Given the extra time to think it over, I was almost sure that the family would change their mind after seeing the large costs involved and select palliative care or dialysis at some charitable centre as a more viable option. I called the wife and son the week after their visit and to my surprise, despite all of the coaching and counselling to select the more financial vialble treatment, the family had decided to move forward with the surgery. I was struck by the resilience of the family.

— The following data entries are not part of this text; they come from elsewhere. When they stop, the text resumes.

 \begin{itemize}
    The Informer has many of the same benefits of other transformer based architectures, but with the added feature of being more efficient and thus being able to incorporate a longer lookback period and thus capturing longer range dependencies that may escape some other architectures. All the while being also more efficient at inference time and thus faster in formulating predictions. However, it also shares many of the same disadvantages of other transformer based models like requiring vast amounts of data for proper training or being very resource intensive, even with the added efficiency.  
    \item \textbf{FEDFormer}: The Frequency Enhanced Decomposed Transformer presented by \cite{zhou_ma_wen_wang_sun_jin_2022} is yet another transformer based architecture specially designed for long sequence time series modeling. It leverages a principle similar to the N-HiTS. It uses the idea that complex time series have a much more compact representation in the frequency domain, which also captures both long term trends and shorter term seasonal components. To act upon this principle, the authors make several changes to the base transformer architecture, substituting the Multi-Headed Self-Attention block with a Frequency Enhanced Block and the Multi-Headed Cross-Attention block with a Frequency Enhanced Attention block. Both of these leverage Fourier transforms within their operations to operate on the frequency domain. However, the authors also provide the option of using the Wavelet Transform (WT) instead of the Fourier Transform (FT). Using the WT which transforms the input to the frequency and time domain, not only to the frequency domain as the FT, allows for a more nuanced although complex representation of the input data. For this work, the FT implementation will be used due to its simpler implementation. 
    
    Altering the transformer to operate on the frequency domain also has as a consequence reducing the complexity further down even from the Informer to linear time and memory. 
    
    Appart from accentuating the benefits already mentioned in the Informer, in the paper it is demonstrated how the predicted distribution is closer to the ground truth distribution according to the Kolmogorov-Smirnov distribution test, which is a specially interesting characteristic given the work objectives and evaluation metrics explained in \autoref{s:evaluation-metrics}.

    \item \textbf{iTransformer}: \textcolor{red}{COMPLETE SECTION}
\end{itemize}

A month later, a cheque for the full amount deposited into the hospital’s account for Mr Ramesh. To pay for the surgery, Ramesh’s wife had taken up a housemaid job for two families in a colony nearby hospital and his son purchased an auto rikshaw to drive as a taxi for 18 hrs a day to help make ends meet. The family did everything they possibly could to ensure that the treatment was paid for and that it didn’t put the family into further debt.
Finally, Mr. Vichare underwent a successful kidney transplant with his wife the donor and was successfully discharged from the ward. After the surgery, we called the family before they left the hospital for a final farewell and they all couldn’t hide their tears as they thanked our team. It had been a long journey for Ramesh’s family but they managed to get the transplant done and were successful in not going further into bankruptcy- something most families couldn’t accomplish.
“So Mr Vichare, your wife and son have given you a new life; what is next for you?” I asked.
“Tomorrow I’m going to work. I’ve got to make sure I can afford to help them if they ever need me.”
Tukaram Jamale, MD is physician practicing in India and was a contestant in the 2013 Costs of Care Essay Contest.